[Stored data]

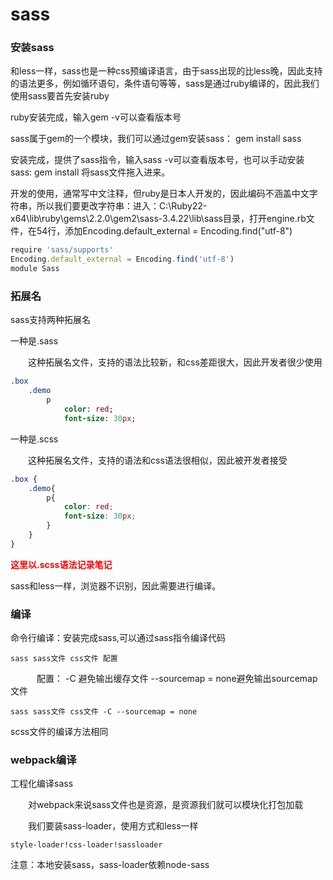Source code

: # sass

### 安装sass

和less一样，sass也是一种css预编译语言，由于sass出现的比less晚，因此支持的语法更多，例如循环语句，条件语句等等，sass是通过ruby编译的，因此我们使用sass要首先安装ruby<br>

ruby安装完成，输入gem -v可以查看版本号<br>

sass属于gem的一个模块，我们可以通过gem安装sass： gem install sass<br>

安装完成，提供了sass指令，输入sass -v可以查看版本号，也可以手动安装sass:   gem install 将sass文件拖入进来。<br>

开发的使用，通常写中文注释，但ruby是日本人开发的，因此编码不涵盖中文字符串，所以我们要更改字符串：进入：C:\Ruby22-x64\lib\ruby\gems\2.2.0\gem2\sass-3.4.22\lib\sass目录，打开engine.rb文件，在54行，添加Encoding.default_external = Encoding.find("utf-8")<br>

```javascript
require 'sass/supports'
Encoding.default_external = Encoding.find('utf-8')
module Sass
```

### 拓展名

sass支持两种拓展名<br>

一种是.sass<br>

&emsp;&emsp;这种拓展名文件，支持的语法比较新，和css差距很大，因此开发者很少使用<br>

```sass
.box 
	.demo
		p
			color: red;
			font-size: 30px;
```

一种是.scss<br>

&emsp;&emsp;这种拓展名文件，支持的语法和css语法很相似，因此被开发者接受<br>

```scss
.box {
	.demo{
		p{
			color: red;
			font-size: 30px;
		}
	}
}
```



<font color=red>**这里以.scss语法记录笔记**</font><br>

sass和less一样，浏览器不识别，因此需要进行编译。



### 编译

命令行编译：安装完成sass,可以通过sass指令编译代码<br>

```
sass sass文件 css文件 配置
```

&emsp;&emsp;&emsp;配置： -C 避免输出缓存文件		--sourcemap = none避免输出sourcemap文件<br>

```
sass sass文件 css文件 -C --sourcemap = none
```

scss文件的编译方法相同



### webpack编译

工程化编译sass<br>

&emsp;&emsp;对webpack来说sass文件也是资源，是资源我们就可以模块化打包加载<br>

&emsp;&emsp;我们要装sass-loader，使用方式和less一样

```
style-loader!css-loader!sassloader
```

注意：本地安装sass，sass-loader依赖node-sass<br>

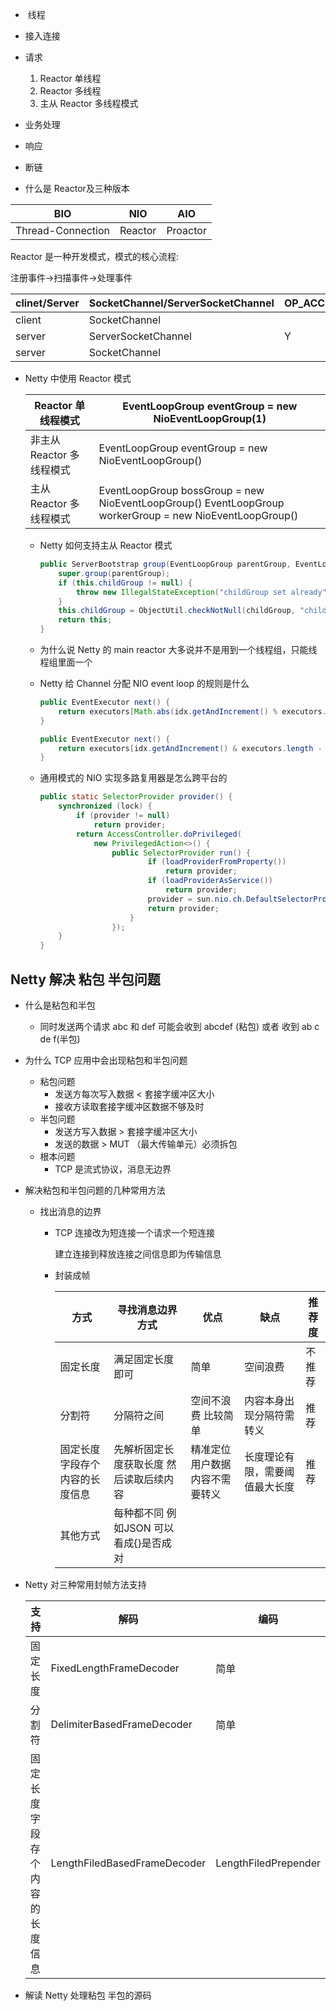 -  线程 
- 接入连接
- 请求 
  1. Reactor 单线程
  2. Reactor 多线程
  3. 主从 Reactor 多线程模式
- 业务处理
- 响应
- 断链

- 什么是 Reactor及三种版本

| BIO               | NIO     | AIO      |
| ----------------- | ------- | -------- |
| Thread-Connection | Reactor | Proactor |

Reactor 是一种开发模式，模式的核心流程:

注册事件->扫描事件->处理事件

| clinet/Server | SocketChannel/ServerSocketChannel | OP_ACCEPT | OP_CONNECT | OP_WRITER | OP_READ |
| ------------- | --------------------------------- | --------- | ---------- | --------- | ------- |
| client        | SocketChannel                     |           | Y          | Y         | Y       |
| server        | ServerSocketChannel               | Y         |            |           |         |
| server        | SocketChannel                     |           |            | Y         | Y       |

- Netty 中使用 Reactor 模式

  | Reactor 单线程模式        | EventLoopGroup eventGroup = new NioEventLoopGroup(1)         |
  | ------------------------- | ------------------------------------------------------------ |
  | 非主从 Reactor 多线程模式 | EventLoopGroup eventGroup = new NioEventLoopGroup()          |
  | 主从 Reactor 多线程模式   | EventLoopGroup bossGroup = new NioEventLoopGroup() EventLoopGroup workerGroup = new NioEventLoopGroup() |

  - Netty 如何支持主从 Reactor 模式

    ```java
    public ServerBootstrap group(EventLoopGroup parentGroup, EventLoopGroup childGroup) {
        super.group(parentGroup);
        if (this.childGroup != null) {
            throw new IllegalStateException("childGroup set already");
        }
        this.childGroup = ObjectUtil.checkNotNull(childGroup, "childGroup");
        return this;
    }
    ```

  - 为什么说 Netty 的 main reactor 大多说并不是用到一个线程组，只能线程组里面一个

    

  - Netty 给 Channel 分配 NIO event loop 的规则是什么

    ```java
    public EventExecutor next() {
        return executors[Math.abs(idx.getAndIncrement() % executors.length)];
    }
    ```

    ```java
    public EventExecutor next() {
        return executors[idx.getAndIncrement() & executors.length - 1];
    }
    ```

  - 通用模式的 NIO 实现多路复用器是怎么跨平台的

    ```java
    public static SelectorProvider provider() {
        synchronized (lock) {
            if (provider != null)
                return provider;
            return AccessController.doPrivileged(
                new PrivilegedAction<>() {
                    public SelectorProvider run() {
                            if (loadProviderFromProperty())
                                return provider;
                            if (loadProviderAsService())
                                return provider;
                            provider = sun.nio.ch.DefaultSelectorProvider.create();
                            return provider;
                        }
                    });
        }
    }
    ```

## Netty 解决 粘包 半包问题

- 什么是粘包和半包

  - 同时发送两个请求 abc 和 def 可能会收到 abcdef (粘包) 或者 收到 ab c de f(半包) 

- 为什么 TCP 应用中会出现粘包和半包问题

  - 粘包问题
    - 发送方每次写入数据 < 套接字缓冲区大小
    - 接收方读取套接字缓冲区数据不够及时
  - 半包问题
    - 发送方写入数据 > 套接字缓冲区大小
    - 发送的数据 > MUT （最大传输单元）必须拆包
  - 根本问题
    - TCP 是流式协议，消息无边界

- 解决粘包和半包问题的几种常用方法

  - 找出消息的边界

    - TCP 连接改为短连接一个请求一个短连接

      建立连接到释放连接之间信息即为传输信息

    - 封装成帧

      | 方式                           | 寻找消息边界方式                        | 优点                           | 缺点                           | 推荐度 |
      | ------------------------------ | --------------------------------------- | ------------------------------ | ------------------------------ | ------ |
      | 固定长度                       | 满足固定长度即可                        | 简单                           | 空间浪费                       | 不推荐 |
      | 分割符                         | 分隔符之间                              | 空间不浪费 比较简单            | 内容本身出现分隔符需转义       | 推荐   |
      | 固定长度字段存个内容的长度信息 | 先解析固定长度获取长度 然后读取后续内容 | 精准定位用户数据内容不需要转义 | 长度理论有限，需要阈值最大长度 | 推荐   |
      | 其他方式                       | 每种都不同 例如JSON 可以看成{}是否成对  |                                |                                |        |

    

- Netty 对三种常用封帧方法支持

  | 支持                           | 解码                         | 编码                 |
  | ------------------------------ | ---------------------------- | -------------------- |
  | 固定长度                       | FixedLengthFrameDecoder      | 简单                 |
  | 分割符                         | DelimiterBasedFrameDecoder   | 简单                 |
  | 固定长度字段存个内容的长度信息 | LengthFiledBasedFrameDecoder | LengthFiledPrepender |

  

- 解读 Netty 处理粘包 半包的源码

What needs to be done ▸
Taking the records above as input, show every line in which the word "install" is present.

Task solution ▸
sass属于gem的一个模块，我们可以通过gem安装sass： gem install sass<br>
安装完成，提供了sass指令，输入sass -v可以查看版本号，也可以手动安装sass:   gem install 将sass文件拖入进来。<br>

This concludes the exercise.